Lawyers who have even a hint that there could be a relationship between an arbitrator and opposing counsel should object loudly and long before a decision is reached; otherwise, their client may be out of luck.
That’s the takeaway from the 5th Court of Appeals’ opinion in Ponderosa Pine Energy v. Tenaska Energy Inc., et al., in which the Dallas justices reversed and rendered a trial court’s decision to vacate a $125 million arbitration award.
According to the Aug. 20 decision, Samuel A. Stern, a partner in Washington, D.C.’s Hills Stern & Morley, was selected as an arbitrator in a contract dispute case between Ponderosa Pine Energy on one side and Tenaska Energy and Illinova Generating Co. on the other. Nixon Peabody partners Frank Penski and Constance Boland represented Ponderosa Pine Energy in the case.

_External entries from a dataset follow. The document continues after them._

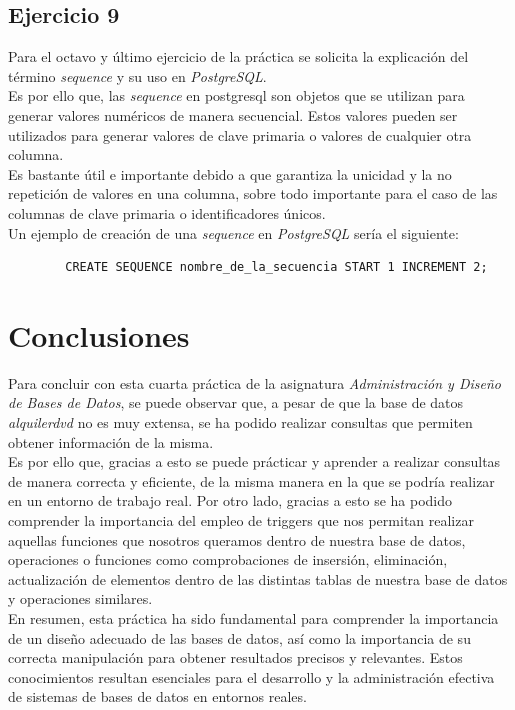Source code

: \documentclass[11pt]{report}
\begin{document}
	\section{Ejercicio 9}
	Para el octavo y último ejercicio de la práctica se solicita la explicación del término \emph{sequence} y su uso en \emph{PostgreSQL}.
\\
	Es por ello que, las \emph{sequence} en postgresql son objetos que se utilizan para generar valores numéricos de manera secuencial. Estos valores pueden ser utilizados para generar valores de clave primaria o valores de cualquier otra columna.
\\
	Es bastante útil e importante debido a que garantiza la unicidad y la no repetición de valores en una columna, sobre todo importante para el caso de las columnas de clave primaria o identificadores únicos.
\\
	Un ejemplo de creación de una \emph{sequence} en \emph{PostgreSQL} sería el siguiente:

	\begin{verbatim}
		CREATE SEQUENCE nombre_de_la_secuencia START 1 INCREMENT 2;
	\end{verbatim}

	\chapter{Conclusiones}
  Para concluir con esta cuarta práctica de la asignatura \emph{Administración y Diseño de Bases de Datos}, se puede observar que, a pesar de que la base de datos \emph{alquilerdvd} no es muy extensa, se ha podido realizar consultas que permiten obtener información de la misma.
\\
	Es por ello que, gracias a esto se puede prácticar y aprender a realizar consultas de manera correcta y eficiente, de la misma manera en la que se podría realizar en un entorno de trabajo real. Por otro lado, gracias a esto se ha podido comprender la importancia del empleo de triggers que nos permitan realizar aquellas funciones que nosotros queramos dentro de nuestra base de datos, operaciones o funciones como comprobaciones de insersión, eliminación, actualización de elementos dentro de las distintas tablas de nuestra base de datos y operaciones similares. 
\\
	En resumen, esta práctica ha sido fundamental para comprender la importancia de un diseño adecuado de las bases de datos, así como la importancia de su correcta manipulación para obtener resultados precisos y relevantes. Estos conocimientos resultan esenciales para el desarrollo y la administración efectiva de sistemas de bases de datos en entornos reales. 
\\
\end{document}
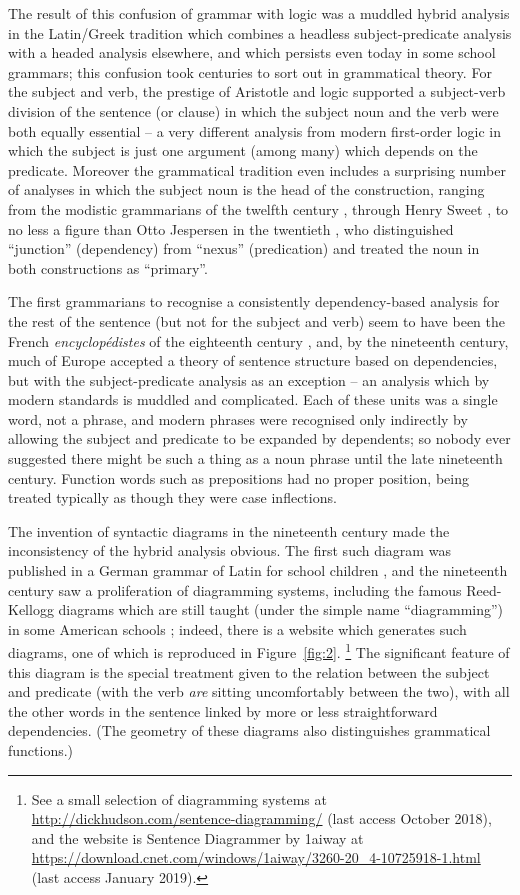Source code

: \documentclass[output=paper
	        ,collection
	        ,collectionchapter
 	        ,biblatex
                ,babelshorthands
                ,newtxmath
                ,draftmode
                ,colorlinks, citecolor=brown
]{./langsci/langscibook}
\begin{document}
The result of this confusion of grammar with logic was a muddled hybrid analysis in the Latin/Greek tradition which combines a headless subject-predicate analysis with a headed analysis elsewhere, and which persists even today in some school grammars; this confusion took centuries to sort out in grammatical theory. For the subject and verb, the prestige of Aristotle and logic supported a subject-verb division of the sentence (or clause) in which the subject noun and the verb were both equally essential – a very different analysis from modern first-order logic in which the subject is just one argument (among many) which depends on the predicate. Moreover the grammatical tradition even includes a surprising number of analyses in which the subject noun is the head of the construction, ranging from the modistic grammarians of the twelfth century \citep[83]{Robins1967}, through Henry Sweet \citep[17]{Sweet1891}, to no less a figure than Otto Jespersen in the twentieth \citep{Jespersen37a-u}, who distinguished ``junction'' (dependency) from ``nexus'' (predication) and treated the noun in both constructions as ``primary''.

The first grammarians to recognise a consistently dependency-based analysis for the rest of the sentence (but not for the subject and verb) seem to have been the French \emph{encyclopédistes} of the eighteenth century \citep{KahaneTBA}, and, by the nineteenth century, much of Europe accepted a theory of sentence structure based on dependencies, but with the subject-predicate analysis as an exception – an analysis which by modern standards is muddled and complicated. Each of these units was a single word, not a phrase, and modern phrases were recognised only indirectly by allowing the subject and predicate to be expanded by dependents; so nobody ever suggested there might be such a thing as a noun phrase until the late nineteenth century. Function words such as prepositions had no proper position, being treated typically as though they were case inflections.

The invention of syntactic diagrams in the nineteenth century made the inconsistency of the hybrid analysis obvious. The first such diagram was published in a German grammar of Latin for school children \citep{Billroth1832}, and the nineteenth century saw a proliferation of diagramming systems, including the famous Reed-Kellogg diagrams which are still taught (under the simple name ``diagramming'') in some American schools \citep{ReedKellog1890}; indeed, there is a website which generates such diagrams, one of which is reproduced in Figure~\ref{fig:2}.%
%
\footnote{See a small selection of diagramming systems at \url{http://dickhudson.com/sentence-diagramming/} (last access October 2018), and the website is Sentence Diagrammer by 1aiway at \url{https://download.cnet.com/windows/1aiway/3260-20_4-10725918-1.html} (last access January 2019).}
%
The significant feature of this diagram is the special treatment given to the relation between the subject and predicate (with the verb \emph{are} sitting uncomfortably between the two), with all the other words in the sentence linked by more or less straightforward dependencies. (The geometry of these diagrams also distinguishes grammatical functions.)
 
\end{document}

In a disclosure statement, Stern told the parties that he had a “general discussion” with New York’s Nixon Peabody on behalf of Lexite, an Indian company that provides support to law firms, but Nixon Peabody and Lexite did not do business. When opposing counsel for Tenaska Energy and Illinova Generating asked Stern to submit a separate “comprehensive and compliant disclosure statement” he responded that he had “no other professional or other relationship” with financial institutions and companies related to the dispute.
Stern was part of a three-member arbitration panel that awarded Ponderosa Pine $125 million. Tenaska Energy and Illinova Generating challenged the award, alleging, among other things, that “Stern failed to disclose that his contacts with Nixon Peabody, a 700-lawyer firm, were with Penski and Boland, personally, and that he permitted them to ‘direct what he did and did not disclose to the defendants. . . .’ “
The trial court vacated the arbitration award, finding that Stern exhibited “evident partiality” in the contract dispute case by “failing to fully disclose the Lexite and Nixon Peabody relationships,” among other things.
But the 5th Court reversed the trial court, finding that Tenaska and Illinova waived their evident-partiality challenge. “In this case, appellees had information regarding Stern’s relationships with both Lexite and Nixon Peabody . . .,” wrote Justice Douglas Lang in an opinion joined by Justices Molly Francis and David Bridges. Lang noted that the appellees failed to object to Stern at the time of disclosure. “That information failed to even pique appellees’ curiosity at the time the information was disclosed. After the award, however, Stern’s relationship gained significance that triggered an investigation and ultimately became the basis for an evident partiality challenge,” wrote the 5th Court, which rendered judgment confirming the arbitration award.
Stern is pleased with the 5th Court’s opinion. “I thought I had disclosed more than what was required. The issue with respect to the Indian company was pretty peripheral, and I was surprised at the trial court’s ruling,” Stern says. “And I was gratified by the appellate court’s ruling.”
Reagan Simpson, a partner in Yetter Coleman in Austin who represents Ponderosa Pine, declines comment.
Will Dibrell, a shareholder in Austin’s Graves Dougherty Hearon & Moody who represents Tenaska Energy, and Mike Hatchell, of counsel at Locke Lord in Austin who represents Illinova Generating, did not return a telephone call seeking comment. Neither did Penski and Boland.